Can LLMs Replace Human Data?

In our second paper (Shapira et al., 2024), we took a bold step forward: What if we could predict human decisions without using any human data at training time?

Collecting real human decisions is expensive, time-consuming, and riddled with privacy and logistical challenges. To tackle this, we explored whether Large Language Models (LLMs) can act as human proxies, simulating realistic decision trajectories in our persuasion game.

We replaced real participants with LLMs, instructing them to act as decision-makers using the same setup as our human experiment. Crucially, we diversified LLM behaviors using personas: prompt variations that encourage different types of reasoning (e.g., someone who values cleanliness or location, or is generally optimistic).

Key Insight: LLMs Can Predict Humans

We trained prediction models using only LLM-generated data and evaluated them on our real human test set. Astonishingly, once enough synthetic data was generated, models trained on LLM decisions outperformed models trained on real human data.

Even better, combining real and LLM-generated data yielded the best of both worlds: strong accuracy and improved calibration, a key metric when prediction confidence matters.

Human choice prediction in economic contexts is crucial for applications in marketing, finance, public policy, and more. This task, however, is often constrained by the difficulties in acquiring human choice data.
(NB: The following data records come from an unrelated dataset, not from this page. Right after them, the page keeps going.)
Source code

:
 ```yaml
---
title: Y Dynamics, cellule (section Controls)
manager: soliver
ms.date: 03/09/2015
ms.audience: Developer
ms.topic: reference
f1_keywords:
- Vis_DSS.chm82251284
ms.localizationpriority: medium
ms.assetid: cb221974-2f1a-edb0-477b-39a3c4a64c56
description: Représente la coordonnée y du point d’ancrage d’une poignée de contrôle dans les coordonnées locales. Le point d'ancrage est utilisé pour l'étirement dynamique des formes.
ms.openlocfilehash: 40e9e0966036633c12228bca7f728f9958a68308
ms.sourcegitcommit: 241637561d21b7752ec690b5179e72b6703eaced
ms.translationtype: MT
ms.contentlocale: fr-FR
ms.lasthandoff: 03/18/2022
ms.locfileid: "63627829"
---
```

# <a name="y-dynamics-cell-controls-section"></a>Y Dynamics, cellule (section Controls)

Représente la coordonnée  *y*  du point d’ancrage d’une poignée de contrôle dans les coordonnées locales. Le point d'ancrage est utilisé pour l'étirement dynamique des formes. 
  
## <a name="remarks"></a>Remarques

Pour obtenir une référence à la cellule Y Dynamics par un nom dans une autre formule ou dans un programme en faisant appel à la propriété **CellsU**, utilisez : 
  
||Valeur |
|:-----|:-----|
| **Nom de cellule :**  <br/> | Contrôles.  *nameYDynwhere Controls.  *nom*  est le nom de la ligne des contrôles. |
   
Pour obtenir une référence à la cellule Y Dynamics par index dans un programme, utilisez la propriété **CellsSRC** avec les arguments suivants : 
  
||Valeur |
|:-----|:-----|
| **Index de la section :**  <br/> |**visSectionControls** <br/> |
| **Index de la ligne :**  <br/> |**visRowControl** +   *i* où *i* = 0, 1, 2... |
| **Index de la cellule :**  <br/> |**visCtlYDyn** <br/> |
With most experimental economics studies focusing on simple choice settings, the AI community has explored whether LLMs can substitute for humans in these predictions and examined more complex experimental economics settings. However, a key question remains: can LLMs generate training data for human choice prediction? We explore this in language-based persuasion games, a complex economic setting involving natural language in strategic interactions. Our experiments show that models trained on LLMgenerated data can effectively predict human behavior in these games and even outperform models trained on actual human data.